A Russian spacecraft on its way to Mars with 12 tons of toxic fuel is stuck circling the wrong planet - ours - and it could come crashing back to Earth in a couple weeks if engineers cannot coax it back on track.

Space experts are hopeful that the space probe's silent engines can be fired to send it off to Mars, but if not, it will plummet to Earth.

Most US space debris experts think the fuel on board would explode harmlessly in the upper atmosphere and never reach the ground. The Federal Space Agency said the probe's orbit and its power sources could allow it to circle the Earth for about two weeks.

The launch mishap was the latest in a series of recent Russian failures that have raised concerns about the condition of the country's space industries.

The unmanned 170 million US dollar Phobos-Ground craft successfully got into orbit, propelled off the ground by a Zenit-2 booster rocket from the Baikonur cosmodrome in Kazakhstan. After separating from its booster 11 minutes later, it was supposed to fire its engines twice and head to Mars.

Neither engine fired, so the spacecraft could not leave Earth's orbit, flying between 129 and 212 miles above the planet. That orbit is already deteriorating, according to American satellite tracking.

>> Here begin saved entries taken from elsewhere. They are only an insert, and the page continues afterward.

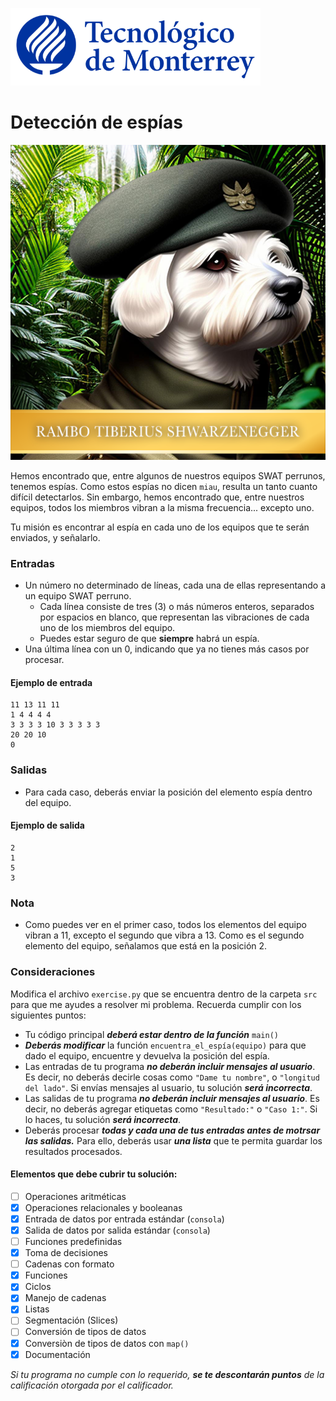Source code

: ![Tec de Monterrey](../../images/logotecmty.png)
# Detección de espías

![Rambo Tiberius Shwarzenegger](../../images/RTS_Portrait_Small.png)

Hemos encontrado que, entre algunos de nuestros equipos SWAT perrunos, tenemos espías.  Como estos espías no dicen `miau`, resulta un tanto cuanto difícil detectarlos.  Sin embargo, hemos encontrado que, entre nuestros equipos, todos los miembros vibran a la misma frecuencia... excepto uno.

Tu misión es encontrar al espía en cada uno de los equipos que te serán enviados, y señalarlo.

### Entradas

- Un número no determinado de líneas, cada una de ellas representando a un equipo SWAT perruno.
  - Cada línea consiste de tres (3) o más números enteros, separados por espacios en blanco, que representan las vibraciones de cada uno de los miembros del equipo.
  - Puedes estar seguro de que **siempre** habrá un espía.
- Una última línea con un 0, indicando que ya no tienes más casos por procesar.

#### Ejemplo de entrada

```
11 13 11 11
1 4 4 4 4
3 3 3 3 10 3 3 3 3 3
20 20 10
0
```

### Salidas

- Para cada caso, deberás enviar la posición del elemento espía dentro del equipo.

#### Ejemplo de salida

```
2
1
5
3
```

### Nota

- Como puedes ver en el primer caso, todos los elementos del equipo vibran a 11, excepto el segundo que vibra a 13.  Como es el segundo elemento del equipo, señalamos que está en la posición 2.

### Consideraciones

Modifica el archivo `exercise.py` que se encuentra dentro de la carpeta `src` para que me ayudes a resolver mi problema.  Recuerda cumplir con los siguientes puntos:

- Tu código principal ***deberá estar dentro de la función*** `main()`
- ***Deberás modificar*** la función `encuentra_el_espía(equipo)` para que dado el equipo, encuentre y devuelva la posición del espía.
- Las entradas de tu programa ***no deberán incluir mensajes al usuario***.  Es decir, no deberás decirle cosas como `"Dame tu nombre"`, o `"longitud del lado"`.  Si envías mensajes al usuario, tu solución ***será incorrecta***.
- Las salidas de tu programa ***no deberán incluir mensajes al usuario***.  Es decir, no deberás agregar etiquetas como `"Resultado:"` o `"Caso 1:"`.  Si lo haces, tu solución ***será incorrecta***.
- Deberás procesar ***todas y cada una de tus entradas antes de motrsar las salidas.***  Para ello, deberás usar ***una lista*** que te permita guardar los resultados procesados.

#### Elementos que debe cubrir tu solución:

- [ ] Operaciones aritméticas
- [x] Operaciones relacionales y booleanas
- [x] Entrada de datos por entrada estándar (`consola`)
- [x] Salida de datos por salida estándar (`consola`)
- [ ] Funciones predefinidas
- [x] Toma de decisiones
- [ ] Cadenas con formato
- [x] Funciones
- [x] Ciclos
- [x] Manejo de cadenas
- [x] Listas
- [ ] Segmentación (Slices)
- [ ] Conversión de tipos de datos
- [x] Conversiòn de tipos de datos con `map()`
- [x] Documentación

*Si tu programa no cumple con lo requerido, **se te descontarán puntos** de la calificación otorgada por el calificador.*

The craft was aiming to get ground samples from Phobos, one of Mars's two moons, and return them in an expedition hailed by scientists, who said it may include bits of Mars that may have been trapped on its moon.

Federal Space Agency chief Vladimir Popovkin said the system that keeps the spacecraft pointed in the right direction may have failed.

The Russian rescue effort was being hampered by a limited Earth-to-space communications network. Even before the problem, flight controllers were forced to ask people in South America to scan the sky to see if the engines on the spacecraft had fired.

Amateur astronomers were the first to spot the trouble when they detected the craft was stuck in an Earth orbit.